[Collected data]
★ ★ ★ ★ ★ ★ ★
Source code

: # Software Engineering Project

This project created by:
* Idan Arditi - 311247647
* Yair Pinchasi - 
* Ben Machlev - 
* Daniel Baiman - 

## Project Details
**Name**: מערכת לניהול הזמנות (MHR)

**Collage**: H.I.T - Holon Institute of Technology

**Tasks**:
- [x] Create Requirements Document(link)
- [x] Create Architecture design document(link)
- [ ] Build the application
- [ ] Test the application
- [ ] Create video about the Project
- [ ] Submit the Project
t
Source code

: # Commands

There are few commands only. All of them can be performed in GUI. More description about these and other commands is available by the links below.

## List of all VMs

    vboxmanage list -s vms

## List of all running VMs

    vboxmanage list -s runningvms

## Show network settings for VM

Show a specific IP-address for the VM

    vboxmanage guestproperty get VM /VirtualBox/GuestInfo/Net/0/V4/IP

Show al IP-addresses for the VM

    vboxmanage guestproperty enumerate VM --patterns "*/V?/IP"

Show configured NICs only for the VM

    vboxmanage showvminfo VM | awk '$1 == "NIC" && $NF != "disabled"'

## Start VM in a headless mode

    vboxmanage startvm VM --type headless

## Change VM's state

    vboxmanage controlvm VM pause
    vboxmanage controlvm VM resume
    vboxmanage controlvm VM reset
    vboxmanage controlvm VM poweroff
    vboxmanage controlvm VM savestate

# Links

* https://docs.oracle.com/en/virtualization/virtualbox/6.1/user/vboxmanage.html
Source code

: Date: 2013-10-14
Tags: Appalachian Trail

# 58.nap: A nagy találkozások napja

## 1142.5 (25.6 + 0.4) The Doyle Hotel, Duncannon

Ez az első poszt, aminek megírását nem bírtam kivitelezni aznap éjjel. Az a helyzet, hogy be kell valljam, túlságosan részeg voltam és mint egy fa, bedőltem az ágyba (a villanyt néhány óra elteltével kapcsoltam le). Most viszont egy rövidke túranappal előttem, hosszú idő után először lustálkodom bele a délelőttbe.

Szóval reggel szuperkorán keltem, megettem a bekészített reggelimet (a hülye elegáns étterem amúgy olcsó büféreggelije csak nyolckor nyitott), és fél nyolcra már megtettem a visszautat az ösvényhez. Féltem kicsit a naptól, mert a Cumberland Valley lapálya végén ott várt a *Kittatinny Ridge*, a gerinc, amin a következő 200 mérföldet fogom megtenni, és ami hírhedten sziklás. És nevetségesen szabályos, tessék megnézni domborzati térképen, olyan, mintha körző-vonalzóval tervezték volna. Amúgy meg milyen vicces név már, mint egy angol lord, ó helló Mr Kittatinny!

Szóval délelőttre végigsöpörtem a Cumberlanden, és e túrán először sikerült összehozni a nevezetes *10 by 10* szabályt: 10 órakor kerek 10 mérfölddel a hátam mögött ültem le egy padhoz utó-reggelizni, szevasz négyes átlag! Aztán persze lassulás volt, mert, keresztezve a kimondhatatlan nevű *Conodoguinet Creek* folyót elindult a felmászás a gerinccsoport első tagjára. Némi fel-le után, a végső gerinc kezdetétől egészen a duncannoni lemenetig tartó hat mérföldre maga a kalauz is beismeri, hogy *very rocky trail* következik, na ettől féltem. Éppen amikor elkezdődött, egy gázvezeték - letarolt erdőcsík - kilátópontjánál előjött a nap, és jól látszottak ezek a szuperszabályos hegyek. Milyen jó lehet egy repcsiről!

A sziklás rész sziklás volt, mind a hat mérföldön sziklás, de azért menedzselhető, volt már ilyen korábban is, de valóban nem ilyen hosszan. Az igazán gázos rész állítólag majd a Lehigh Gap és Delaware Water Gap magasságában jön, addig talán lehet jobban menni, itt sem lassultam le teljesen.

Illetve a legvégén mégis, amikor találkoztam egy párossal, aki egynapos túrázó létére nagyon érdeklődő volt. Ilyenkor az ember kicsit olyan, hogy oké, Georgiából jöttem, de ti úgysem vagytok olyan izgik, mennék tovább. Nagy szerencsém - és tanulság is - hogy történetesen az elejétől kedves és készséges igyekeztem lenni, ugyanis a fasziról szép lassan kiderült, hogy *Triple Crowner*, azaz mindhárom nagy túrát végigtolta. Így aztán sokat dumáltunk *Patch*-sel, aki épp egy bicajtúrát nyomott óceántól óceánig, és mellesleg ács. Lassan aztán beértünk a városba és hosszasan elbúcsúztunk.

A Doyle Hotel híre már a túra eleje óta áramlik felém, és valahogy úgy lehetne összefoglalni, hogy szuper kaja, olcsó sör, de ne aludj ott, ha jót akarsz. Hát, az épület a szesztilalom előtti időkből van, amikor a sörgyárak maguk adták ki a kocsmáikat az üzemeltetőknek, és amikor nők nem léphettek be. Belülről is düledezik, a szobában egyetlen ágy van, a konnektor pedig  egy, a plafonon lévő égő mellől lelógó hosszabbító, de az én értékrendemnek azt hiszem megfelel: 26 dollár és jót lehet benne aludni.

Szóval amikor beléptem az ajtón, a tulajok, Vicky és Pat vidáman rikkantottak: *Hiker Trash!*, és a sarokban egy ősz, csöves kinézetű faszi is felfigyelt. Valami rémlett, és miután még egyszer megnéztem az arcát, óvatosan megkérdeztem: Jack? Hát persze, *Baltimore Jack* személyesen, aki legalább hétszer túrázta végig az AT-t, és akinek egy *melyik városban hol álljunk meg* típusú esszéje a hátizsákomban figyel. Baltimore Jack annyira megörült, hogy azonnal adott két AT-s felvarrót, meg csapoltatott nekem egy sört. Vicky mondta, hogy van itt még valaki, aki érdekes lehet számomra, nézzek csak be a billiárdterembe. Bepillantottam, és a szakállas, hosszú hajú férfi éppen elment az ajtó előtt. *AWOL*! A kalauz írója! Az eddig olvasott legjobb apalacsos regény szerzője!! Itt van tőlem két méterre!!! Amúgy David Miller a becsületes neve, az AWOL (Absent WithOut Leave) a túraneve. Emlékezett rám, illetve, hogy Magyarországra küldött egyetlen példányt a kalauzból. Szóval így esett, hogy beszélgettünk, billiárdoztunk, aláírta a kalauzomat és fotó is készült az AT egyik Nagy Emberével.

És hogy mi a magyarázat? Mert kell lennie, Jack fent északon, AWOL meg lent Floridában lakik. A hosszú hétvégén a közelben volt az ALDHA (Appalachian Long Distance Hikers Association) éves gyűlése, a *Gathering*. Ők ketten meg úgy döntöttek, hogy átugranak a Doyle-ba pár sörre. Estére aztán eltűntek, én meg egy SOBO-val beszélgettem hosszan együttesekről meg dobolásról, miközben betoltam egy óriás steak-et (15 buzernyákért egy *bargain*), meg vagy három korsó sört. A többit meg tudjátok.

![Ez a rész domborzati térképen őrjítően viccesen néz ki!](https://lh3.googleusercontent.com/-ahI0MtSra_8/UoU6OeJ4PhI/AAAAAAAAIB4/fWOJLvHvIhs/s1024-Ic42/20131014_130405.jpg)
★ ★ ★ ★ ★ ★ ★
## [The task]
Where does the string "https" occur in the data above? Copy every line that holds it.

## [Response for this exercise]
* https://docs.oracle.com/en/virtualization/virtualbox/6.1/user/vboxmanage.html
![Ez a rész domborzati térképen őrjítően viccesen néz ki!](https://lh3.googleusercontent.com/-ahI0MtSra_8/UoU6OeJ4PhI/AAAAAAAAIB4/fWOJLvHvIhs/s1024-Ic42/20131014_130405.jpg)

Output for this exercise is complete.